• _Data to examine_
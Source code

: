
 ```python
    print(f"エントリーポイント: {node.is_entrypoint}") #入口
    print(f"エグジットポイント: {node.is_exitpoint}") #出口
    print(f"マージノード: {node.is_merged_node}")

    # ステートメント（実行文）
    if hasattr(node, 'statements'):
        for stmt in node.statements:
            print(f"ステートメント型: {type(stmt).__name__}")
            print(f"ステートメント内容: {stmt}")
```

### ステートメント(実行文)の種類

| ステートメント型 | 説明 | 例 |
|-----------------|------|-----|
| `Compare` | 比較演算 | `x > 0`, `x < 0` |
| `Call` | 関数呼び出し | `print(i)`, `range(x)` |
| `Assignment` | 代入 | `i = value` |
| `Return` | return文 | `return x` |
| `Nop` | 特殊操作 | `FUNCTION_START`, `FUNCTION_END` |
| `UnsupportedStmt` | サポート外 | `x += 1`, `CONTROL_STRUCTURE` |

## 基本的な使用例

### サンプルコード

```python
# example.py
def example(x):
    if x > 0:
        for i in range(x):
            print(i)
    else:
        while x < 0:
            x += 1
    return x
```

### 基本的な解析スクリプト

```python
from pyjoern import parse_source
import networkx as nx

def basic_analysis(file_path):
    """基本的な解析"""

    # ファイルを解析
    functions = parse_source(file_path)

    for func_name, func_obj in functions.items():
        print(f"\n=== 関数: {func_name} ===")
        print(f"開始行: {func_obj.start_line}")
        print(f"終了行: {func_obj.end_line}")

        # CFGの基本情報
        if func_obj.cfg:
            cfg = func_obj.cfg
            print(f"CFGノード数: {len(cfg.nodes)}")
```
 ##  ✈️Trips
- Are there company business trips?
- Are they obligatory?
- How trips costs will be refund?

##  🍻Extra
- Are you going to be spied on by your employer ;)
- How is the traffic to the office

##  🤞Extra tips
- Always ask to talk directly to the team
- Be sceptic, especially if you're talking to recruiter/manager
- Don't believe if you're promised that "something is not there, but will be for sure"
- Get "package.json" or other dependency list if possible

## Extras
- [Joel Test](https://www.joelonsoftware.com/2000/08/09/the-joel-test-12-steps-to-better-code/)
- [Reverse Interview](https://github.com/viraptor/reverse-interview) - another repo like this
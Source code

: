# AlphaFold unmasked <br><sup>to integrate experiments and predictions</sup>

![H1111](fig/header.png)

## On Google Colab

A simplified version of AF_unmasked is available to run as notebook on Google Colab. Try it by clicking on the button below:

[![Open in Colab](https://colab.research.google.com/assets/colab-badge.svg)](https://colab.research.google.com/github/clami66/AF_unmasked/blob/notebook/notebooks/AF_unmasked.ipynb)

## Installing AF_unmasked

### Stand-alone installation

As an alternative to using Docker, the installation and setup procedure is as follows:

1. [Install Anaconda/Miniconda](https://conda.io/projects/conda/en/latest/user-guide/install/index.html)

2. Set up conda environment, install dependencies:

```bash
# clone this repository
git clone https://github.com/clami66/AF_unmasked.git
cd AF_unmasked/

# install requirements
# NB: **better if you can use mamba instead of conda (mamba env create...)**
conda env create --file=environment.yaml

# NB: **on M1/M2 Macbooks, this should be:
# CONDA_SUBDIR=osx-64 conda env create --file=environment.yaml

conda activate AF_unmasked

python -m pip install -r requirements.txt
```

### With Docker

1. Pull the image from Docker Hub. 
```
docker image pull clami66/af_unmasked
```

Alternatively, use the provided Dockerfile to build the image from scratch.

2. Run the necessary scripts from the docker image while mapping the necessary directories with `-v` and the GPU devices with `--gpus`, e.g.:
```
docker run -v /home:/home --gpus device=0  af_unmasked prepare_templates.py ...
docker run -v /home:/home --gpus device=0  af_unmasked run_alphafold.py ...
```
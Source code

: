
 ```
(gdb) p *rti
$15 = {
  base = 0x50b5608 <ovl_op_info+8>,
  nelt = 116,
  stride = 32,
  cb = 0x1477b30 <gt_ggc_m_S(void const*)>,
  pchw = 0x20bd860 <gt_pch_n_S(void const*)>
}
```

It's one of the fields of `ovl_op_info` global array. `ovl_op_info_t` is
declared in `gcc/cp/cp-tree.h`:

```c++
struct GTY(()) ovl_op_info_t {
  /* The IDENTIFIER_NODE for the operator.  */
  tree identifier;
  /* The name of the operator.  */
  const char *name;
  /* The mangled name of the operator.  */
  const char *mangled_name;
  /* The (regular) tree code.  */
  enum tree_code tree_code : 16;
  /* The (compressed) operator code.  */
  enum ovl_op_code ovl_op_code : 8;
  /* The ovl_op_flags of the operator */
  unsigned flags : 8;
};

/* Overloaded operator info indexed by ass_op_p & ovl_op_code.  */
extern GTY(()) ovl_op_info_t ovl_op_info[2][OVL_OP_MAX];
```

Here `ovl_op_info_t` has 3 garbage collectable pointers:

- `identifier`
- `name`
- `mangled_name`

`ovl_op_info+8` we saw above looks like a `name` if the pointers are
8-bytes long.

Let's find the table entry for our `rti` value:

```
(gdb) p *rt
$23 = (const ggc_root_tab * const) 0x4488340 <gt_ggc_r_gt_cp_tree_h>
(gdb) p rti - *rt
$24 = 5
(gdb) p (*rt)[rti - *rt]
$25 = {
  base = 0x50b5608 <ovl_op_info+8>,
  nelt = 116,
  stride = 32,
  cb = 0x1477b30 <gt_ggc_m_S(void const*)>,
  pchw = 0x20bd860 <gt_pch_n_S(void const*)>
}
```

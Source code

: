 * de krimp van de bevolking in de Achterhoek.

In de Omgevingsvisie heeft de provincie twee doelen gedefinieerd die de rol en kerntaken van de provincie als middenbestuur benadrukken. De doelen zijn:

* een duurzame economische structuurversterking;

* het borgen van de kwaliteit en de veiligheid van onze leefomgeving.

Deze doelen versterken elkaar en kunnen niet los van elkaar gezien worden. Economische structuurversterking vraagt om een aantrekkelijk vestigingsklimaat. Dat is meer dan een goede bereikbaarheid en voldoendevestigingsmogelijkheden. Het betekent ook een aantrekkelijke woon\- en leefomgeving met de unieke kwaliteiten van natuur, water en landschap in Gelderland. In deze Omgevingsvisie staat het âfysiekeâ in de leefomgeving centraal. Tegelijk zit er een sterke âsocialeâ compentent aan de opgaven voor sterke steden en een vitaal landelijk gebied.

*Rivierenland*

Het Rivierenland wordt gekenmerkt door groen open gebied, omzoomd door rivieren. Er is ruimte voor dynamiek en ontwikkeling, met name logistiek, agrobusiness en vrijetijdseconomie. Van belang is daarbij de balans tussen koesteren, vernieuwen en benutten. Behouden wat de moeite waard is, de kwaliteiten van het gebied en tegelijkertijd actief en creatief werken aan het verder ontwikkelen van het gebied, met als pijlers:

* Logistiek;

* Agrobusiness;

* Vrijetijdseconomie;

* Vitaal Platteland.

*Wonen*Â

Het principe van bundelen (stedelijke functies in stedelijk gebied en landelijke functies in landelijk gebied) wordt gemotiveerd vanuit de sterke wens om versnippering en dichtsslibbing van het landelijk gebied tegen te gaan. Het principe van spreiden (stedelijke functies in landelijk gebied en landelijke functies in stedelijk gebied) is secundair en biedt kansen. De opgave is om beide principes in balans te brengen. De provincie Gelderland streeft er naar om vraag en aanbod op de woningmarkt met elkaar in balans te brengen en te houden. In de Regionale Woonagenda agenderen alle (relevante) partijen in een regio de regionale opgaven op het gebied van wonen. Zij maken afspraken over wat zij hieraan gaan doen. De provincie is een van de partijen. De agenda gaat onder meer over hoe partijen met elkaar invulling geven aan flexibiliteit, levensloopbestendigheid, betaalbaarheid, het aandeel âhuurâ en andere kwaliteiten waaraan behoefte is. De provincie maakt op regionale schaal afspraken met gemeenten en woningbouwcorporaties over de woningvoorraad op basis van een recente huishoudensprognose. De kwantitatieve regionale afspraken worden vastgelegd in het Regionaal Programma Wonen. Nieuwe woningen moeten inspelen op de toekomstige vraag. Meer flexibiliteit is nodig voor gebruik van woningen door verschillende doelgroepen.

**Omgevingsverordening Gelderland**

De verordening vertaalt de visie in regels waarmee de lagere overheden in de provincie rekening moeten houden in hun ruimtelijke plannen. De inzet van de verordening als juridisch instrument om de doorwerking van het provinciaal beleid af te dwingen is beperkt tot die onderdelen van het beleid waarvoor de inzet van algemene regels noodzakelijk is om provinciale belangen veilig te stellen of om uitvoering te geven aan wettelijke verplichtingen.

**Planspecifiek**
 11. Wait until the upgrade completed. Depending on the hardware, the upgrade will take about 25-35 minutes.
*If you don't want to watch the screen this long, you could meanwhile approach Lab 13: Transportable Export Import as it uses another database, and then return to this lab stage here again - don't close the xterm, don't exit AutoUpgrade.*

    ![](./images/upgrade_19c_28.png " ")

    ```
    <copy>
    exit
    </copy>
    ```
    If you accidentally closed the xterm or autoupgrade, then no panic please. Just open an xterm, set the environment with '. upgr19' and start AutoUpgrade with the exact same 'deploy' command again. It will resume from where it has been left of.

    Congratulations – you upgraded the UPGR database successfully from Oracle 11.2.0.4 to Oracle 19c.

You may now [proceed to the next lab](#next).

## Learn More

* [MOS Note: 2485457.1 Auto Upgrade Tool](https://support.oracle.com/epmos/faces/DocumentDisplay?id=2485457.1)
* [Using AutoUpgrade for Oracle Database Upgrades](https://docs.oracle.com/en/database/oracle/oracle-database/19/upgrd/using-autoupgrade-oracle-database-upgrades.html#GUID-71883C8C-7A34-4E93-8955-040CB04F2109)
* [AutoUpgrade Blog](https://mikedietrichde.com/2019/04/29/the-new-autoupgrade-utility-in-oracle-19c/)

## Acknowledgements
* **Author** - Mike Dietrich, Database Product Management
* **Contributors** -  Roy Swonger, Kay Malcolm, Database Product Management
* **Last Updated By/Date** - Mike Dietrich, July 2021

• _Action item_
Return each line from the entries above that includes "const".

• _Expected output_
  cb = 0x1477b30 <gt_ggc_m_S(void const*)>,
  pchw = 0x20bd860 <gt_pch_n_S(void const*)>
  const char *name;
  const char *mangled_name;
$23 = (const ggc_root_tab * const) 0x4488340 <gt_ggc_r_gt_cp_tree_h>
  cb = 0x1477b30 <gt_ggc_m_S(void const*)>,
  pchw = 0x20bd860 <gt_pch_n_S(void const*)>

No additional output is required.